Confusion about probability of finding a particle The wave representation of a particle is said to be $\psi(x,t)=A\exp\left[i(kx−\omega t)\right]$.
The probability of the particle to be found at position x at time t is calculated to be $\left|\psi\right|^2=\psi \psi^*$ which is $\sqrt{A^2(\cos^2+\sin^2)}$. And since $\cos^2+\sin^2=1$ regardless of position and time, does that means the probability is always $A$? I think I am doing something wrong but I know what!
 A: *

*$\lvert \psi \rvert^2 (x,t)$ is not a probability, it is a probability density which you have to integrate over smoe region of space to get a probability. The probability to find the particle in an interval $[a,b]$ is $\int_a^b \lvert \psi(x)\rvert^2\mathrm{d}x$, which is zero for $a=b$, i.e. the probability to find a particle at a point is always zero.

*The plane wave $\psi(x,t) = A\mathrm{e}^{\mathrm{i}(kx-\omega t)}$ is only an admissible quantum state if the particle is confined to a region of space $S$ of finite volume, and then $A = 1/\sqrt{\mathrm{vol}(S)}$ because we want the probability density to be normalized as $\int_S \lvert \psi(x,t)\rvert^2\mathrm{d}x = 1$. If the particle is not confined, the function is not normalized and does not represent an actual quantum state.

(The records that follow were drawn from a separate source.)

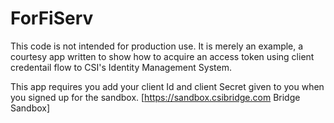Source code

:# ForFiServ
This code is not intended for production use.  It is merely an example, a courtesy app written
to show how to acquire an access token using client credentail flow to CSI's Identity Management System.

This app requires you add your client Id and client Secret given to you when you signed up for the sandbox.
[https://sandbox.csibridge.com Bridge Sandbox]
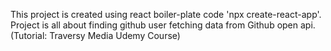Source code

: This project is created using react boiler-plate code 'npx create-react-app'.
Project is all about finding github user fetching data from Github open api.
(Tutorial: Traversy Media Udemy Course)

A: It is not true that the probability of finding the particle at $x$ is $|\psi|^2$ (think of it as if you have a continuum of possible values, what is the probability of obtaining an specific value?). As it has been pointed out, $|\psi|^2$ can be interpreted as a probability density, so the probability of finding a particle between $x$ and $x + \mathrm dx$ is $|\psi(x)|^2\mathrm dx$. Integrating you can compute that probability for a specific interval.